Log Analytics is now deployed by the contained deployment script. There is no need for taking extra steps any more.
To update the configuration of an existing deployment, you can use the Export-ConfigFromAzure.ps1
and Import-ConfigFromAzure.ps1
scripts. First, export the config to a local YAML file, then edit
the file, and afterwards import it into Azure again.
- Due to limitations by OpenAI, the exact number of consumed tokens is not available when requests ask for a streaming response. In that case, an approximation based on code provided by OpenAI is used. Once exact numbers are available for streaming responses, this repo will be updated. For non-streaming responses, token numbers are exact.
- Timo Klimmer, Microsoft (lead)
- Clémense Lesné, Microsoft
If you want to contribute, feel free to send pull requests. After successful review, we will merge your contribution into the main branch and add it to the next releases. However, before starting any work, we strongly suggest to align with us first, so we can avoid duplicate work or misaligned contributions. Also, we ask you to match the code style of the existing code. Any code provided to us for inclusion to the repo, will automatically be given the same license of this repository.
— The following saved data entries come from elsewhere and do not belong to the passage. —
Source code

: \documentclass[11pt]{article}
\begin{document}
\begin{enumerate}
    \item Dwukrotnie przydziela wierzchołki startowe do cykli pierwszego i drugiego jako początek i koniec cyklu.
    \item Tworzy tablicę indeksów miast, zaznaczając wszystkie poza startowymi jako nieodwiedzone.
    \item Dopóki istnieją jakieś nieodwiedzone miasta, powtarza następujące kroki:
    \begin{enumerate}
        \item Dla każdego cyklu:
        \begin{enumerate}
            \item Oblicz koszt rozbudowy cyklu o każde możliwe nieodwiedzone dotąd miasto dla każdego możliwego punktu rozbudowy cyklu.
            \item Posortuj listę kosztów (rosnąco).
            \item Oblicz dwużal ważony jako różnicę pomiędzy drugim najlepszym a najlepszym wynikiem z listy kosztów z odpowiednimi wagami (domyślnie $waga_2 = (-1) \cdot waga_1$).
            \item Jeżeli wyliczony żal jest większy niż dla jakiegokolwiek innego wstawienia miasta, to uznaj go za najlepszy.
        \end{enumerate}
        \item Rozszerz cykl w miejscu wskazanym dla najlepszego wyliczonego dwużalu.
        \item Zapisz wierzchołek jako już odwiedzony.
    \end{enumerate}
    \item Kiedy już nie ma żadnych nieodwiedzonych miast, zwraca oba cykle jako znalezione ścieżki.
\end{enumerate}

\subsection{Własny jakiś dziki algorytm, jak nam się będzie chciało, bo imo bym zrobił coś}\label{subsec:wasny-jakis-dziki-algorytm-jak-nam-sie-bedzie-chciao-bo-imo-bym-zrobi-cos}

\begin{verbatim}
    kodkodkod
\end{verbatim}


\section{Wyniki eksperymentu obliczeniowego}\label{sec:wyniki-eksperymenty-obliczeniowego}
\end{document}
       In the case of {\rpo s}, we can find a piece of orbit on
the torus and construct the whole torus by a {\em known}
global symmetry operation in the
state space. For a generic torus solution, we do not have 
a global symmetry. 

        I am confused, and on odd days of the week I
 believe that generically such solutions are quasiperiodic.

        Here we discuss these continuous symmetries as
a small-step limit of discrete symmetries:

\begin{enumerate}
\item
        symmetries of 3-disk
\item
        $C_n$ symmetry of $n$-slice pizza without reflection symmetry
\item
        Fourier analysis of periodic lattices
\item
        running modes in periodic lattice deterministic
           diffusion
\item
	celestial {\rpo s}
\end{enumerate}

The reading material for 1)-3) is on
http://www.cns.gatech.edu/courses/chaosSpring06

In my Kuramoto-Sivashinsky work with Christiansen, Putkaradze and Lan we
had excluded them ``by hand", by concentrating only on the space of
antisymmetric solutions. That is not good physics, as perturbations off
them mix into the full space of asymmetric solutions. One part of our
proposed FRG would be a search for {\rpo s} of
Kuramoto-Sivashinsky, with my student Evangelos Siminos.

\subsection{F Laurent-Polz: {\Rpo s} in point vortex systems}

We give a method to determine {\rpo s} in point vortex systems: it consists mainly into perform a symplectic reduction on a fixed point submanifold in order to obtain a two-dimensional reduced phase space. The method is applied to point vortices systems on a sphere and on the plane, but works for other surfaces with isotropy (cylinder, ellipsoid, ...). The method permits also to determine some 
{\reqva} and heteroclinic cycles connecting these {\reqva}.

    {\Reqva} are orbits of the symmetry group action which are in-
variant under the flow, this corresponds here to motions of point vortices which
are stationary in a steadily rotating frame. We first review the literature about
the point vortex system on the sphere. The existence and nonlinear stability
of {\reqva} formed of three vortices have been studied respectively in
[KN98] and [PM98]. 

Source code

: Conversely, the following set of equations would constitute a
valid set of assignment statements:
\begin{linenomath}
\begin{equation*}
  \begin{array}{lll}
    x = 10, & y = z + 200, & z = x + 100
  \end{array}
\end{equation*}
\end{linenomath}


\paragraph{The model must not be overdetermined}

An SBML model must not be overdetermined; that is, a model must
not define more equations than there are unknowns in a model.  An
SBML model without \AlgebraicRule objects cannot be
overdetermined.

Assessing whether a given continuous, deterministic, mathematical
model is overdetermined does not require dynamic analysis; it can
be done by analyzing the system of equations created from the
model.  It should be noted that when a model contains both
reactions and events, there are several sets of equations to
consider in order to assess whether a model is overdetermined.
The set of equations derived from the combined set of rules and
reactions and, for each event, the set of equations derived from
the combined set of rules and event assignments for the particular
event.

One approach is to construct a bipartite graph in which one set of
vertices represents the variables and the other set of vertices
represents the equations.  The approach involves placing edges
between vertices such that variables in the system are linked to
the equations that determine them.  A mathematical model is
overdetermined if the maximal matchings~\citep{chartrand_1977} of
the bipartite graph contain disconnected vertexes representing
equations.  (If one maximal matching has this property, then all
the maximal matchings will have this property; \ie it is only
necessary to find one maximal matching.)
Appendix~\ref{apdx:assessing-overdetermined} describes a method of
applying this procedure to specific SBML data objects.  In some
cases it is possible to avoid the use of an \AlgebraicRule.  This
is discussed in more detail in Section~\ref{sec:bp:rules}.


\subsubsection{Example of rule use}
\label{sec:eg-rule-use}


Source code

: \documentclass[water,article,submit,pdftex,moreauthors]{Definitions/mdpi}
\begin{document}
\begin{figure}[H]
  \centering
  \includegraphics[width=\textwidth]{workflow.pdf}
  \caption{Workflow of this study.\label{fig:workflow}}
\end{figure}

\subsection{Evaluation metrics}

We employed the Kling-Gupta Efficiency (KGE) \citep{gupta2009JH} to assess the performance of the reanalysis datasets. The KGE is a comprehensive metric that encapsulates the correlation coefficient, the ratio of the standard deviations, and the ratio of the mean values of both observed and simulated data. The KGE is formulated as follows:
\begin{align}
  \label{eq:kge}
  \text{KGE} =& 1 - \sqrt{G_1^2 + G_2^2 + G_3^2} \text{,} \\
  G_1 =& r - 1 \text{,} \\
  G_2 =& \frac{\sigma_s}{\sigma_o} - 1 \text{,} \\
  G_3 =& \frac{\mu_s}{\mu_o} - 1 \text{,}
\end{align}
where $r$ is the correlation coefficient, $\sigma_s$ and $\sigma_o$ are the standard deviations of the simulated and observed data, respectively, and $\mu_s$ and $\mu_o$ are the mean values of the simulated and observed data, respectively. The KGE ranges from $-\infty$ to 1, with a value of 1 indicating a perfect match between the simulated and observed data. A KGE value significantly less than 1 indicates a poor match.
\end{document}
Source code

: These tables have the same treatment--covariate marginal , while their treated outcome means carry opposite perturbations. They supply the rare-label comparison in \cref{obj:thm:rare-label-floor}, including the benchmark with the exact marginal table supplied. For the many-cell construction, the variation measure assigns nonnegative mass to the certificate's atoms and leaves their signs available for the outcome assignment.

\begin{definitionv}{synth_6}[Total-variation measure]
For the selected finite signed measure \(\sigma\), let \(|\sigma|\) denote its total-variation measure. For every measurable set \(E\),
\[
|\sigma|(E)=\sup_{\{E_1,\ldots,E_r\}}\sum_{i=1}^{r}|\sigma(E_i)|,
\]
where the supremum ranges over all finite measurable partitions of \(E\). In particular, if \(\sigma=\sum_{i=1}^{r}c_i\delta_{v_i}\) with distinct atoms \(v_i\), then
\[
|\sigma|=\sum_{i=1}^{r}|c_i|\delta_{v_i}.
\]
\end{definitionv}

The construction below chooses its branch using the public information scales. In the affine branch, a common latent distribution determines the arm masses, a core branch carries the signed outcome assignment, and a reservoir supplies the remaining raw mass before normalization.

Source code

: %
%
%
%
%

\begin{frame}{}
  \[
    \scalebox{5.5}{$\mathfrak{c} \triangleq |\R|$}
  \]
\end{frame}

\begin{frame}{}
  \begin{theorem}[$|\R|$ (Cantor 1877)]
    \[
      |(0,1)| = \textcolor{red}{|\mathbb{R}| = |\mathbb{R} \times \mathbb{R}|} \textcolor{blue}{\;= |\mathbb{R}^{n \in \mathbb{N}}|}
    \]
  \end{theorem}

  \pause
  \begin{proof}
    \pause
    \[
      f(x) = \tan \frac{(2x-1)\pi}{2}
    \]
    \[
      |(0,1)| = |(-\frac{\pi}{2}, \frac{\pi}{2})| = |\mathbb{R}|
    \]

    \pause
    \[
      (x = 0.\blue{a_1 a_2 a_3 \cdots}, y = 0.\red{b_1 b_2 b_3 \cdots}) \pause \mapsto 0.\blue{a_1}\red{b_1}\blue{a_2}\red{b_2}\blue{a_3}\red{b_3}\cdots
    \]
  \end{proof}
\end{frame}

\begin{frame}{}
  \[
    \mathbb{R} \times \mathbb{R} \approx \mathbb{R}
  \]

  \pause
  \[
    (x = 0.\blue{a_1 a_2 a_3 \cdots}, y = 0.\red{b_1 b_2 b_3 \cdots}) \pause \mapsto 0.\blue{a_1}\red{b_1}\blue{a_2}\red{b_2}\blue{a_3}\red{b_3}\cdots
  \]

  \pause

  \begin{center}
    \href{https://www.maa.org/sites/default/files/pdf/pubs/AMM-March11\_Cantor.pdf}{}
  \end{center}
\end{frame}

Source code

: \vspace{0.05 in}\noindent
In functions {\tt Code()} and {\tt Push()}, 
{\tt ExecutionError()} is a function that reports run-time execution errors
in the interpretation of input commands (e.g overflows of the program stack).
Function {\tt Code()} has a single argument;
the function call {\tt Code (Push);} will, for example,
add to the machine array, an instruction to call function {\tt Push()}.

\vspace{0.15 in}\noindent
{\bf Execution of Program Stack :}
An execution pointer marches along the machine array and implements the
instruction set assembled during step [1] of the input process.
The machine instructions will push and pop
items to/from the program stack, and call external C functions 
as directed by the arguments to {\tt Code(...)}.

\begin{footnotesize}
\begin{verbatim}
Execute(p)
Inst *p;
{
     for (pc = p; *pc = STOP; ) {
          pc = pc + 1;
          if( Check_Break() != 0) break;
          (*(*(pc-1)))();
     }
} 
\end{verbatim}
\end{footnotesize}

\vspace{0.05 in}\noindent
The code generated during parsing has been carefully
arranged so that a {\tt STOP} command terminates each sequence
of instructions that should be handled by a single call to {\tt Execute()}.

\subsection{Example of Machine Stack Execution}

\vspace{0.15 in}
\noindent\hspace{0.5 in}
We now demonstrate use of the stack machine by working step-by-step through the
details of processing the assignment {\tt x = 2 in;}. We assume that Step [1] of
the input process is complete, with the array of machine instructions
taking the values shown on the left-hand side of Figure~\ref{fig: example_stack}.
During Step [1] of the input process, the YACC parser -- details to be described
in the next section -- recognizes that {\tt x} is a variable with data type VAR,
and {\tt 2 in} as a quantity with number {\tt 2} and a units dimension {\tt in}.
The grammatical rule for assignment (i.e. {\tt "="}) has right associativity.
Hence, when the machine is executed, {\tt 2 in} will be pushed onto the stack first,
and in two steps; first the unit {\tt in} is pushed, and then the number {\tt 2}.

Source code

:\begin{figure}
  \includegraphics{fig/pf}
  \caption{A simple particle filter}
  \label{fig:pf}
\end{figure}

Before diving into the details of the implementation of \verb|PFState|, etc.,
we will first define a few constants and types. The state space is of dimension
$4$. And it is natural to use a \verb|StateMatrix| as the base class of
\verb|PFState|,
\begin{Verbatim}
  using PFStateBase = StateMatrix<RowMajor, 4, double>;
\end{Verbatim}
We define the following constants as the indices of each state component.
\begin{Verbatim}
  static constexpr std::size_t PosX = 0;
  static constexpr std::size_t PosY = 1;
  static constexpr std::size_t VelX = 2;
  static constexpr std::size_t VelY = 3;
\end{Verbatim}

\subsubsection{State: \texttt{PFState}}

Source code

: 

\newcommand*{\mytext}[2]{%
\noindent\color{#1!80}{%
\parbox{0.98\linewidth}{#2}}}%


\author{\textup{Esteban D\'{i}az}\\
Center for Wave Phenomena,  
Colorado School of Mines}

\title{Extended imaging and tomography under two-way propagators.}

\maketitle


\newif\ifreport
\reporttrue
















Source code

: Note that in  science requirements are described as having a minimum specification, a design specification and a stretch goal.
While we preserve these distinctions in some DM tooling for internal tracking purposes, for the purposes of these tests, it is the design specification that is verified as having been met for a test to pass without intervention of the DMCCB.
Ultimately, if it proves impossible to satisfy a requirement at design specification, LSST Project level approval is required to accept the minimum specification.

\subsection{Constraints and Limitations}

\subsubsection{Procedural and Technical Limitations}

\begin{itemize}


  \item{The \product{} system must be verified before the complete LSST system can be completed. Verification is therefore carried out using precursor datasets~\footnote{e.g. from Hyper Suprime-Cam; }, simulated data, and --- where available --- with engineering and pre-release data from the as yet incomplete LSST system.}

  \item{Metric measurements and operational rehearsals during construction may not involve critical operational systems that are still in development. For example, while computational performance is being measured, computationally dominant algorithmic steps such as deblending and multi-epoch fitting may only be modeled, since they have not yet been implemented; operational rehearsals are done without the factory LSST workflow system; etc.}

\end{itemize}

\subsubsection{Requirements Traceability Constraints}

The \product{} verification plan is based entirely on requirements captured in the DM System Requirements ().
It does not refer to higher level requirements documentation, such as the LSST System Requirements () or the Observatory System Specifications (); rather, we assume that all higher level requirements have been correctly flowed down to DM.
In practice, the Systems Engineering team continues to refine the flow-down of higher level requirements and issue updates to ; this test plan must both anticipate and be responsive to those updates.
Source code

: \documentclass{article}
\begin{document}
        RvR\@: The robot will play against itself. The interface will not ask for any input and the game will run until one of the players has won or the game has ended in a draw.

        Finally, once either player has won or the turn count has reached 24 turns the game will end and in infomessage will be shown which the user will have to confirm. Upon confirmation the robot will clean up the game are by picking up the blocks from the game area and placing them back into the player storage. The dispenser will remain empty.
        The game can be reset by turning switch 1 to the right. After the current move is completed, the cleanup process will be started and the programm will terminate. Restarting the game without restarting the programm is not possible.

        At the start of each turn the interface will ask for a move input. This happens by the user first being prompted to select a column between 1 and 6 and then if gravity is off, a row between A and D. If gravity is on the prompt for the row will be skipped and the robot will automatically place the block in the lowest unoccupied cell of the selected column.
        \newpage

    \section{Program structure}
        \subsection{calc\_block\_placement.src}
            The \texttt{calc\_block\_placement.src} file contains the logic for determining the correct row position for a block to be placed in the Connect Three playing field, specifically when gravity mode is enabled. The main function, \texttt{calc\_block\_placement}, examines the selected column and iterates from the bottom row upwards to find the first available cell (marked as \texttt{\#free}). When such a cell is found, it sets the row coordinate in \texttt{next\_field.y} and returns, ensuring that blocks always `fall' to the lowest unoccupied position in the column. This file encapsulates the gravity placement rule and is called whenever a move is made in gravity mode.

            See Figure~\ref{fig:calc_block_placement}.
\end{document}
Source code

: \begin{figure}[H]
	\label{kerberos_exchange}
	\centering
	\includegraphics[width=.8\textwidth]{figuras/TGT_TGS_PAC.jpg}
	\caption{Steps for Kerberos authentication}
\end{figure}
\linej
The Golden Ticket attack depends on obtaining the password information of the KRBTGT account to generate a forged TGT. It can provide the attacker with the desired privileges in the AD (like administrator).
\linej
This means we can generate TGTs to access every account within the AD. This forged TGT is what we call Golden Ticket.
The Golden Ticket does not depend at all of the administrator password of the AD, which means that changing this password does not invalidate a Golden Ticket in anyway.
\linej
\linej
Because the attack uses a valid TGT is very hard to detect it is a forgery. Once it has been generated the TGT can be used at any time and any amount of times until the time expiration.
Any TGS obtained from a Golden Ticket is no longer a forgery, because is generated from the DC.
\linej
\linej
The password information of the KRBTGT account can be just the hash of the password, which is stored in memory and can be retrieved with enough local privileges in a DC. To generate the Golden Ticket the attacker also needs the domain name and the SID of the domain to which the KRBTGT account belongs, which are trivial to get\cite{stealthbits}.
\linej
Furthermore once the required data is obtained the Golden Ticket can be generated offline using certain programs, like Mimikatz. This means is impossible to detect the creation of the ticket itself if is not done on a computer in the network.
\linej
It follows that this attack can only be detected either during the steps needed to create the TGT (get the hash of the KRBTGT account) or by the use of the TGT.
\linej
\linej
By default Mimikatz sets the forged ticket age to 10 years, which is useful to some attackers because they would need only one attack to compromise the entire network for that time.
This is NOT an official Microsoft product. Feel free to use the code on this repo but don't blame us if things go wrong. If you bring this into production, make sure that your solution is not only viable from a technical perspective but also from a commercial and legal perspective. It is highly recommended to properly (load) test before going to production.
This presentation, demonstration, and demonstration model are for informational purposes only and (1) are not subject to SOC 1 and SOC 2 compliance audits, and (2) are not designed, intended or made available as a medical device(s) or as a substitute for professional medical advice, diagnosis, treatment or judgment. Microsoft makes no warranties, express or implied, in this presentation, demonstration, and demonstration model. Nothing in this presentation, demonstration, or demonstration model modifies any of the terms and conditions of Microsoft’s written and signed agreements. This is not an offer and applicable terms and the information provided are subject to revision and may be changed at any time by Microsoft.
This presentation, demonstration, and demonstration model do not give you or your organization any license to any patents, trademarks, copyrights, or other intellectual property covering the subject matter in this presentation, demonstration, and demonstration model.
The information contained in this presentation, demonstration and demonstration model represents the current view of Microsoft on the issues discussed as of the date of presentation and/or demonstration, for the duration of your access to the demonstration model. Because Microsoft must respond to changing market conditions, it should not be interpreted to be a commitment on the part of Microsoft, and Microsoft cannot guarantee the accuracy of any information presented after the date of presentation and/or demonstration and for the duration of your access to the demonstration model.
No Microsoft technology, nor any of its component technologies, including the demonstration model, is intended or made available as a substitute for the professional advice, opinion, or judgment of (1) a certified financial services professional, or (2) a certified medical professional. Partners or customers are responsible for ensuring the regulatory compliance of any solution they build using Microsoft technologies.